What is being asked: Return every entry exactly. Leave nothing out.

Records from a dataset:
------------------------

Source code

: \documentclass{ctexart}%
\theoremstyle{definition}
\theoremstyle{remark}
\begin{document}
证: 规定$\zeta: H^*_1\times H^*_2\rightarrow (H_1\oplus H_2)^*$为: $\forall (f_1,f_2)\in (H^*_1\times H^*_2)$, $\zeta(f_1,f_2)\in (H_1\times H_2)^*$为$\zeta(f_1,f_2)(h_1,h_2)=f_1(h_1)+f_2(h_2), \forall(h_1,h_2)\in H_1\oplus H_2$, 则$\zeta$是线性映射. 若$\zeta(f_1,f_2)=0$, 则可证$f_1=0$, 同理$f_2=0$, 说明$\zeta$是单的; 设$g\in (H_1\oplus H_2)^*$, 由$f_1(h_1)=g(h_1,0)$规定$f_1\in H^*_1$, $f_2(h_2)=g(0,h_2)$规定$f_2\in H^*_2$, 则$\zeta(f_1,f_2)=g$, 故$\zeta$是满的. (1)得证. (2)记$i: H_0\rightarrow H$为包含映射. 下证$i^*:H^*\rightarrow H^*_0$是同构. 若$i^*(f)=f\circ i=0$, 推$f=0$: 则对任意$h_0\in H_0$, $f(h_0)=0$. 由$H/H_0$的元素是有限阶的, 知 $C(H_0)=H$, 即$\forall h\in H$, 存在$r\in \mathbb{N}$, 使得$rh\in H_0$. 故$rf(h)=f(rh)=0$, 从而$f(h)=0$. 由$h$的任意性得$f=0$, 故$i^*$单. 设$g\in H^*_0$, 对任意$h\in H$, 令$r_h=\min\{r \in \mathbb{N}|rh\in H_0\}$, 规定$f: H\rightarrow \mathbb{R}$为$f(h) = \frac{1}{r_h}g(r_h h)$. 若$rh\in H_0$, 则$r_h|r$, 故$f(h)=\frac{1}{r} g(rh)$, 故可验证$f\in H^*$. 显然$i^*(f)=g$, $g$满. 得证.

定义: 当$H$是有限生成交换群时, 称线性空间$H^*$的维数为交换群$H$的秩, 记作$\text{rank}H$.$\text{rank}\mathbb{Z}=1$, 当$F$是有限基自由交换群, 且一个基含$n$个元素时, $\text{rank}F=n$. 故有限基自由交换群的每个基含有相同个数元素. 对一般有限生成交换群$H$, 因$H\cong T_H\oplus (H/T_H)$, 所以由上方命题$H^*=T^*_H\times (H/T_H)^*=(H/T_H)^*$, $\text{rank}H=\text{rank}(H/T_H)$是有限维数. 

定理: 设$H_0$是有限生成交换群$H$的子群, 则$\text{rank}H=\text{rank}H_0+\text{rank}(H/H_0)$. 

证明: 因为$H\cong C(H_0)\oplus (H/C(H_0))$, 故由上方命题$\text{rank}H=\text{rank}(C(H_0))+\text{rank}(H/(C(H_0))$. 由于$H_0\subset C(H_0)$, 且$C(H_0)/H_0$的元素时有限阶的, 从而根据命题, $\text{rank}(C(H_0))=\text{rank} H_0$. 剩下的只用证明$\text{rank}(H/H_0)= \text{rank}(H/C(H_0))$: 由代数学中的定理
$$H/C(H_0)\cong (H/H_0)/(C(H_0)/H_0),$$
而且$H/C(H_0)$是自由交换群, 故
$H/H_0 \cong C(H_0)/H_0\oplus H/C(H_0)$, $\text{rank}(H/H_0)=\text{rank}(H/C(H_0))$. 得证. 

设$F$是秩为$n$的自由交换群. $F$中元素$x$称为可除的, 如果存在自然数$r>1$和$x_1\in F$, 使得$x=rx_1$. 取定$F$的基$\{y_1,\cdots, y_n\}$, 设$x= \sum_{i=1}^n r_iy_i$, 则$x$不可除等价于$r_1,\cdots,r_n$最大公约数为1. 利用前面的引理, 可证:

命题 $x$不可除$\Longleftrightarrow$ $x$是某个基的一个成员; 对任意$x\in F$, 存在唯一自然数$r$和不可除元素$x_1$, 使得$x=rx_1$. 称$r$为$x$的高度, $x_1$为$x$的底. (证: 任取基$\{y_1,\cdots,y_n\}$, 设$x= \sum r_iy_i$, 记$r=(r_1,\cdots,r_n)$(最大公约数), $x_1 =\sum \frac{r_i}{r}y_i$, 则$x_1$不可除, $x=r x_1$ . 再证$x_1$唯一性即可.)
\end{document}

------------------------

Output for this exercise:
Source code

: \documentclass{ctexart}%
\theoremstyle{definition}
\theoremstyle{remark}
\begin{document}
证: 规定$\zeta: H^*_1\times H^*_2\rightarrow (H_1\oplus H_2)^*$为: $\forall (f_1,f_2)\in (H^*_1\times H^*_2)$, $\zeta(f_1,f_2)\in (H_1\times H_2)^*$为$\zeta(f_1,f_2)(h_1,h_2)=f_1(h_1)+f_2(h_2), \forall(h_1,h_2)\in H_1\oplus H_2$, 则$\zeta$是线性映射. 若$\zeta(f_1,f_2)=0$, 则可证$f_1=0$, 同理$f_2=0$, 说明$\zeta$是单的; 设$g\in (H_1\oplus H_2)^*$, 由$f_1(h_1)=g(h_1,0)$规定$f_1\in H^*_1$, $f_2(h_2)=g(0,h_2)$规定$f_2\in H^*_2$, 则$\zeta(f_1,f_2)=g$, 故$\zeta$是满的. (1)得证. (2)记$i: H_0\rightarrow H$为包含映射. 下证$i^*:H^*\rightarrow H^*_0$是同构. 若$i^*(f)=f\circ i=0$, 推$f=0$: 则对任意$h_0\in H_0$, $f(h_0)=0$. 由$H/H_0$的元素是有限阶的, 知 $C(H_0)=H$, 即$\forall h\in H$, 存在$r\in \mathbb{N}$, 使得$rh\in H_0$. 故$rf(h)=f(rh)=0$, 从而$f(h)=0$. 由$h$的任意性得$f=0$, 故$i^*$单. 设$g\in H^*_0$, 对任意$h\in H$, 令$r_h=\min\{r \in \mathbb{N}|rh\in H_0\}$, 规定$f: H\rightarrow \mathbb{R}$为$f(h) = \frac{1}{r_h}g(r_h h)$. 若$rh\in H_0$, 则$r_h|r$, 故$f(h)=\frac{1}{r} g(rh)$, 故可验证$f\in H^*$. 显然$i^*(f)=g$, $g$满. 得证.

定义: 当$H$是有限生成交换群时, 称线性空间$H^*$的维数为交换群$H$的秩, 记作$\text{rank}H$.$\text{rank}\mathbb{Z}=1$, 当$F$是有限基自由交换群, 且一个基含$n$个元素时, $\text{rank}F=n$. 故有限基自由交换群的每个基含有相同个数元素. 对一般有限生成交换群$H$, 因$H\cong T_H\oplus (H/T_H)$, 所以由上方命题$H^*=T^*_H\times (H/T_H)^*=(H/T_H)^*$, $\text{rank}H=\text{rank}(H/T_H)$是有限维数. 

定理: 设$H_0$是有限生成交换群$H$的子群, 则$\text{rank}H=\text{rank}H_0+\text{rank}(H/H_0)$. 

证明: 因为$H\cong C(H_0)\oplus (H/C(H_0))$, 故由上方命题$\text{rank}H=\text{rank}(C(H_0))+\text{rank}(H/(C(H_0))$. 由于$H_0\subset C(H_0)$, 且$C(H_0)/H_0$的元素时有限阶的, 从而根据命题, $\text{rank}(C(H_0))=\text{rank} H_0$. 剩下的只用证明$\text{rank}(H/H_0)= \text{rank}(H/C(H_0))$: 由代数学中的定理
$$H/C(H_0)\cong (H/H_0)/(C(H_0)/H_0),$$
而且$H/C(H_0)$是自由交换群, 故
$H/H_0 \cong C(H_0)/H_0\oplus H/C(H_0)$, $\text{rank}(H/H_0)=\text{rank}(H/C(H_0))$. 得证. 

设$F$是秩为$n$的自由交换群. $F$中元素$x$称为可除的, 如果存在自然数$r>1$和$x_1\in F$, 使得$x=rx_1$. 取定$F$的基$\{y_1,\cdots, y_n\}$, 设$x= \sum_{i=1}^n r_iy_i$, 则$x$不可除等价于$r_1,\cdots,r_n$最大公约数为1. 利用前面的引理, 可证:

命题 $x$不可除$\Longleftrightarrow$ $x$是某个基的一个成员; 对任意$x\in F$, 存在唯一自然数$r$和不可除元素$x_1$, 使得$x=rx_1$. 称$r$为$x$的高度, $x_1$为$x$的底. (证: 任取基$\{y_1,\cdots,y_n\}$, 设$x= \sum r_iy_i$, 记$r=(r_1,\cdots,r_n)$(最大公约数), $x_1 =\sum \frac{r_i}{r}y_i$, 则$x_1$不可除, $x=r x_1$ . 再证$x_1$唯一性即可.)
\end{document}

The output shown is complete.